# Task description:
Look below for the line containing "# Thanks to" and the line containing "Using Java's built-in", then set down both and every line between them exactly, without pictures.

# Material supplied:

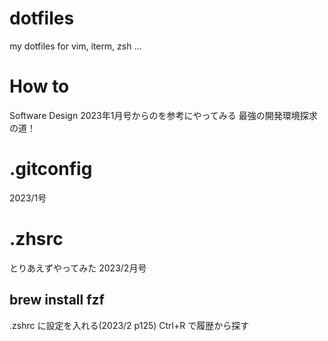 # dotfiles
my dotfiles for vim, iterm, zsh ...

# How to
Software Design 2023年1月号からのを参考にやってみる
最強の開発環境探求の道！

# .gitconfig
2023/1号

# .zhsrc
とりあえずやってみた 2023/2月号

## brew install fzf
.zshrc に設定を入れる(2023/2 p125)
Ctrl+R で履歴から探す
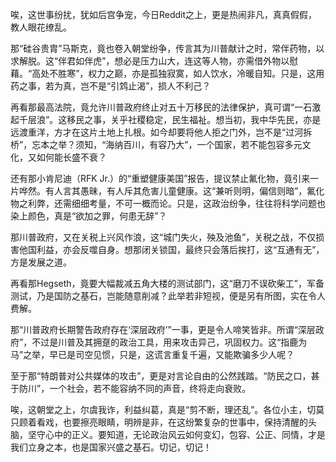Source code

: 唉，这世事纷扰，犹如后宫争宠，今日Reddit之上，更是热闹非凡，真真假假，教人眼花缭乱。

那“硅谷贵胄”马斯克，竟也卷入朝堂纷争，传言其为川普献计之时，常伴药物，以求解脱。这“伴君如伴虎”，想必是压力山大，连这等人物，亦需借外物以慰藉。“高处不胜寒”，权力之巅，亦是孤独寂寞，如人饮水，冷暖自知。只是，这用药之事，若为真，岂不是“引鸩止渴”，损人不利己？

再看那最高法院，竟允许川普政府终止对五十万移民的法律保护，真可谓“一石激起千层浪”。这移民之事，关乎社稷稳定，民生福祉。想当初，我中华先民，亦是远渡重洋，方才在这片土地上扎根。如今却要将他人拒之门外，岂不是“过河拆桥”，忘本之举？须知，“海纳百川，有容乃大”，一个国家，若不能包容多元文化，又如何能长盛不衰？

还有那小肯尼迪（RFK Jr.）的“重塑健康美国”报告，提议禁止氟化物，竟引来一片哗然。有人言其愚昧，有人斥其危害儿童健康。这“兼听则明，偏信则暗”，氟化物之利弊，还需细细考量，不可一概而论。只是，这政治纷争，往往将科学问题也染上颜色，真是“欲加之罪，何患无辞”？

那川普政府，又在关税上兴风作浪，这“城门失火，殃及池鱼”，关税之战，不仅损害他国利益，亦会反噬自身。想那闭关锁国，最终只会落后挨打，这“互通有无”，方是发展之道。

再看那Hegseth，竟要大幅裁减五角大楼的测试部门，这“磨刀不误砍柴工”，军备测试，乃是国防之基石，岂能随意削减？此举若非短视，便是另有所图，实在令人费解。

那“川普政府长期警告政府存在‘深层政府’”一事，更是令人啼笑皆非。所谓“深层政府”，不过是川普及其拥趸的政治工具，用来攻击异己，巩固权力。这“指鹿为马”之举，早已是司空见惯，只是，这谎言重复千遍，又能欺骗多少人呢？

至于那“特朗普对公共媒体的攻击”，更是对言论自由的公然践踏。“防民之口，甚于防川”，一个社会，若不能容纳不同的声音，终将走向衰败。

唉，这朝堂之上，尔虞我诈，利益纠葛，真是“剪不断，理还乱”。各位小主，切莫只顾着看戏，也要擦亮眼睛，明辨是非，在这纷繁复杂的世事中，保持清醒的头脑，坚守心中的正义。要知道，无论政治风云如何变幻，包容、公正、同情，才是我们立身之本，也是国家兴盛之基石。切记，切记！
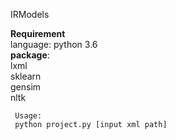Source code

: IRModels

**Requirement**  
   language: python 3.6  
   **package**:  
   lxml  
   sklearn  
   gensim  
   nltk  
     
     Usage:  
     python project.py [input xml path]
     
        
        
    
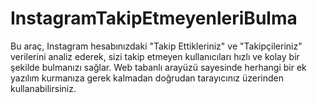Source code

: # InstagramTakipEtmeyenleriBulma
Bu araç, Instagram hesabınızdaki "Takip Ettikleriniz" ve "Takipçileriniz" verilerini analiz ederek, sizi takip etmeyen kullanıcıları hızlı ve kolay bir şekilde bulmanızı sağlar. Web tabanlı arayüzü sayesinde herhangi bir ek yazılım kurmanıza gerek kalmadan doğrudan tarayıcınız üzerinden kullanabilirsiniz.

---

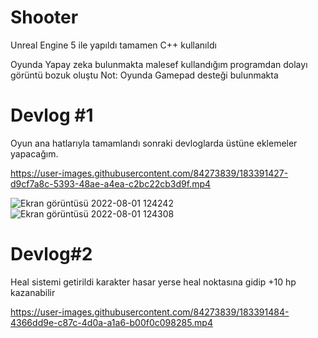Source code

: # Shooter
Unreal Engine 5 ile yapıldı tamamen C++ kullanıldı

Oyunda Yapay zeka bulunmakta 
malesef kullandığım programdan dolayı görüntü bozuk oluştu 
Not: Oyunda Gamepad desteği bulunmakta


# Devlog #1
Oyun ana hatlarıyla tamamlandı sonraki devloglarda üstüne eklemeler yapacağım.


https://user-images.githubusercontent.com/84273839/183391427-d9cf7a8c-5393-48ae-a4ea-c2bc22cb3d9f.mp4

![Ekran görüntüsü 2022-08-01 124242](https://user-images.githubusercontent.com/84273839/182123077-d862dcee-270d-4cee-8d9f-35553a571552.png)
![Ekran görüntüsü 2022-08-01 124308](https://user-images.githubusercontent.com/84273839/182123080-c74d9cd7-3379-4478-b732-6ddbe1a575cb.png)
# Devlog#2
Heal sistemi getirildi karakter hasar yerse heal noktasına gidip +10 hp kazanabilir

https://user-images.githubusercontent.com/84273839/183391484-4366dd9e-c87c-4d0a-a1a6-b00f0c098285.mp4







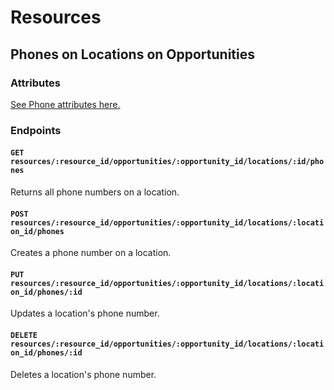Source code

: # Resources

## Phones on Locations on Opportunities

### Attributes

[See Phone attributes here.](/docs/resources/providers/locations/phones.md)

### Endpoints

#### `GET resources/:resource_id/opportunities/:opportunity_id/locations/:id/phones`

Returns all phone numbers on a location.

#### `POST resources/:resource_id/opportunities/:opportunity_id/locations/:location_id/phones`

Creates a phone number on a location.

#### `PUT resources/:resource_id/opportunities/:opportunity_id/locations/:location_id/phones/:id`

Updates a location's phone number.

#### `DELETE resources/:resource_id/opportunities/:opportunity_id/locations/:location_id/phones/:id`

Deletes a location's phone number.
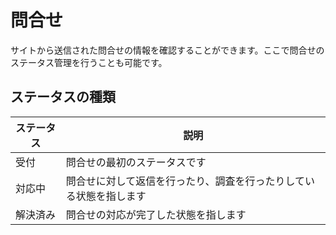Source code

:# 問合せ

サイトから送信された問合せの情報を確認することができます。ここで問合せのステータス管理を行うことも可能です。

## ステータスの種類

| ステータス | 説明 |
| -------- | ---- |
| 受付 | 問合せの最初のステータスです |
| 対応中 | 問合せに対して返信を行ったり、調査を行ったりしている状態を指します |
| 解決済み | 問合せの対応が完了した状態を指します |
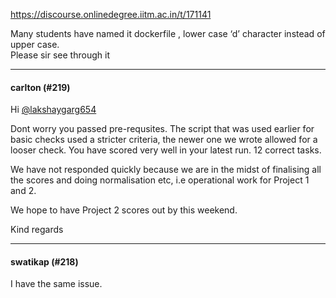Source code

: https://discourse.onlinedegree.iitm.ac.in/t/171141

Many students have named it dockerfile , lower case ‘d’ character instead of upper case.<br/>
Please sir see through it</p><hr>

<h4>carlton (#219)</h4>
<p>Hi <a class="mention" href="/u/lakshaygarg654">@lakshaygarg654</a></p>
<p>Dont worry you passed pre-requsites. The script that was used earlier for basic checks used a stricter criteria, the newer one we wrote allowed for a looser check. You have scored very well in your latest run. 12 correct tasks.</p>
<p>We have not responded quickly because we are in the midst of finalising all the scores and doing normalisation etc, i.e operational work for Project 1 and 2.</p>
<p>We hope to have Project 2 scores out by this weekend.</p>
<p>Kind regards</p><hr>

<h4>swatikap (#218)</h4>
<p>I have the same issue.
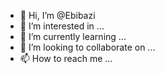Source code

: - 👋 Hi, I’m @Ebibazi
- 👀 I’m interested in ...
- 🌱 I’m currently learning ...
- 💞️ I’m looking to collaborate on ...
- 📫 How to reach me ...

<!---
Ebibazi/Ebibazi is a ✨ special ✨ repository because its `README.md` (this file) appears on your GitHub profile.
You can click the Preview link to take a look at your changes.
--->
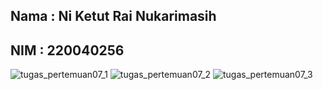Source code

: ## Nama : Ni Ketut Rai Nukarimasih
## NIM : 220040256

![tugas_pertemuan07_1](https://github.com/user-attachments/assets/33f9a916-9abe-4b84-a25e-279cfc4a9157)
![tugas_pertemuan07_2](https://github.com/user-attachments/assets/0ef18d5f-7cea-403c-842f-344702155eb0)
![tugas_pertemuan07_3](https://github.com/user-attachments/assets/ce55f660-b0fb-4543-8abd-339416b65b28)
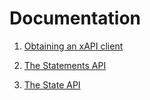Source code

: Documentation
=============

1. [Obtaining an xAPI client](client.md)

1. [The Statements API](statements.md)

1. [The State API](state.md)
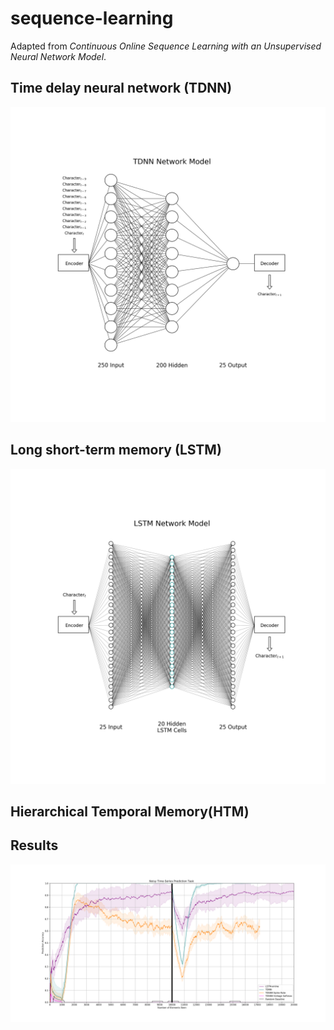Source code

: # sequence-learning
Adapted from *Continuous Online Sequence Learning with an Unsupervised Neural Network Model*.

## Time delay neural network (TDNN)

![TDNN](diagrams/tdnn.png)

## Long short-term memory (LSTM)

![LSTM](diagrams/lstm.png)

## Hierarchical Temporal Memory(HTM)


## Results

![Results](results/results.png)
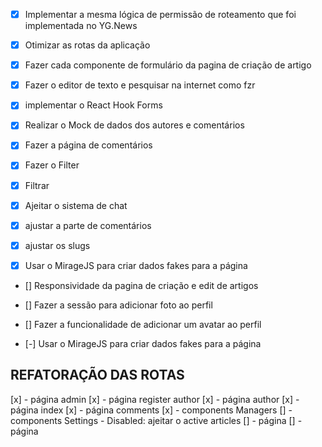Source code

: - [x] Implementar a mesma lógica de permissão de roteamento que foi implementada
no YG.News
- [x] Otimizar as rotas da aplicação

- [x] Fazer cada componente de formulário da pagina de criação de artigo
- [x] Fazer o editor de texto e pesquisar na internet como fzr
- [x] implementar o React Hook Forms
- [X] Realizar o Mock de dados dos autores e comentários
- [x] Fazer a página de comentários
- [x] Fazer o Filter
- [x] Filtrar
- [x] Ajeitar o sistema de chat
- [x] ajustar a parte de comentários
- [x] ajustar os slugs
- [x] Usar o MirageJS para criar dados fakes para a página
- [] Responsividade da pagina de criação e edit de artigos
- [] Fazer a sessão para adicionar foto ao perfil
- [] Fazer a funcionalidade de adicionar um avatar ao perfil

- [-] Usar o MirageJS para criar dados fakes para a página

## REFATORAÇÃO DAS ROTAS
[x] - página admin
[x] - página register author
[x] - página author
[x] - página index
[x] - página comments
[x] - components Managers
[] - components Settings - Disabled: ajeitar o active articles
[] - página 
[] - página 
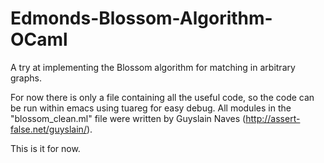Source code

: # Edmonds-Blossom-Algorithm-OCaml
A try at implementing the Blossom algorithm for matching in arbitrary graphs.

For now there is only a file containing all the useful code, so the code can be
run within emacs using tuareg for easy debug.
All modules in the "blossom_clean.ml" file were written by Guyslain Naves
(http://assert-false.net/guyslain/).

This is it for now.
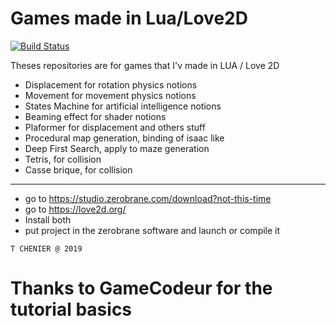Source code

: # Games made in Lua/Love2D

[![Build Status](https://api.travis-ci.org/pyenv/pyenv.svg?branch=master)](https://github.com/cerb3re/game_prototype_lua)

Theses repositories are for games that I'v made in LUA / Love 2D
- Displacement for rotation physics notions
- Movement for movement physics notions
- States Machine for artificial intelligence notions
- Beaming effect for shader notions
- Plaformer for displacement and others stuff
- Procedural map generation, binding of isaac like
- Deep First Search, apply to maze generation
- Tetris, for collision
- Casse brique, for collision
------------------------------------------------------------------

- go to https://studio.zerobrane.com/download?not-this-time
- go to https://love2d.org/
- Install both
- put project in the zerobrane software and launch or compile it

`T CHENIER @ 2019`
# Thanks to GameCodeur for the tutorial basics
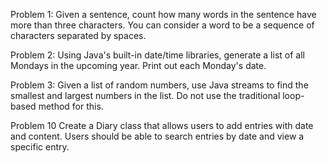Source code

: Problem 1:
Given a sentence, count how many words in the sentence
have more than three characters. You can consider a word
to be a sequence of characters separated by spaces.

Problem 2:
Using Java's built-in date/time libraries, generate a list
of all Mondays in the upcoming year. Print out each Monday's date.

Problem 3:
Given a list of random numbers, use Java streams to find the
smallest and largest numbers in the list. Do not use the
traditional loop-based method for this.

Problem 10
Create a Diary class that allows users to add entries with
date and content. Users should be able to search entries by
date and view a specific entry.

# Problem solution:
# Thanks to GameCodeur for the tutorial basics
Source code

: Problem 1:
Given a sentence, count how many words in the sentence
have more than three characters. You can consider a word
to be a sequence of characters separated by spaces.

Problem 2:
Using Java's built-in date/time libraries, generate a list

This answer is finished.